The longer story is that we’ve known the Earth’s climate changes for a couple of hundred years. There was a miniature Ice Age from around 1400-1850 by the 1800’s scientists had figured out something was up – global societies had been very obviously altered, a quick example is that China suffered really badly from crop failures during this time which lead to a lot of Chinese interaction with the new “Global economy” for things like New World precious metals and cold tolerant crops (yams very specifically).
Anywho, so my 1850’s European scientists had evidence that the climate changes and then they started observing the effects of global warming as we left that mini-ice age. Glaciers melted and wildernesses were changing in real time and they observed first how glaciation affects the land – carving up mountains, dropping rocks and boulders, etc.

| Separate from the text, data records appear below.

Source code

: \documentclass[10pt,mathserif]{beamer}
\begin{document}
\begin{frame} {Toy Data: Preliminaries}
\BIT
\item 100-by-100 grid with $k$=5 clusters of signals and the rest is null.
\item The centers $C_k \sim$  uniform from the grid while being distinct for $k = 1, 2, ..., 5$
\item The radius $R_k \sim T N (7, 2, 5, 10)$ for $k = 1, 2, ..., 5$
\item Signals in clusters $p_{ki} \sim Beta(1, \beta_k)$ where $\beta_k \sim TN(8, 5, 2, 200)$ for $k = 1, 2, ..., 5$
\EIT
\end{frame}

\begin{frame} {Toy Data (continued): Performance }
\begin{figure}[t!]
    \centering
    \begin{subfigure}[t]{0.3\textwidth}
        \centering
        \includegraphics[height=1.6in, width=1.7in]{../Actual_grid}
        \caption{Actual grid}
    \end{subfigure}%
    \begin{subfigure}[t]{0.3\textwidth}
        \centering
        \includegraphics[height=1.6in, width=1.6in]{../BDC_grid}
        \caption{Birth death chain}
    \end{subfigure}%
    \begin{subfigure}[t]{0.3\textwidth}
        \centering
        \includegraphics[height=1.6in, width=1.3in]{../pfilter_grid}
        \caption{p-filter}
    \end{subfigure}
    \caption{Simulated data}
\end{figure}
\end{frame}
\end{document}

They took those observations and just looked around and realized there was evidence of that, x1,000,000 everywhere they looked. This combined with the knowledge that many animals had gone extinct ‘fairly recently’, things like Mammoths and Irish Elk and European Lions, etc.
So by the mid-1800’s we had solid theories that something “really bad, and really icy” specifically happened during human existence. Our knowledge of geology, the climate, the atmosphere, chemistry, and astronomy have all just refined and polished this theory over time.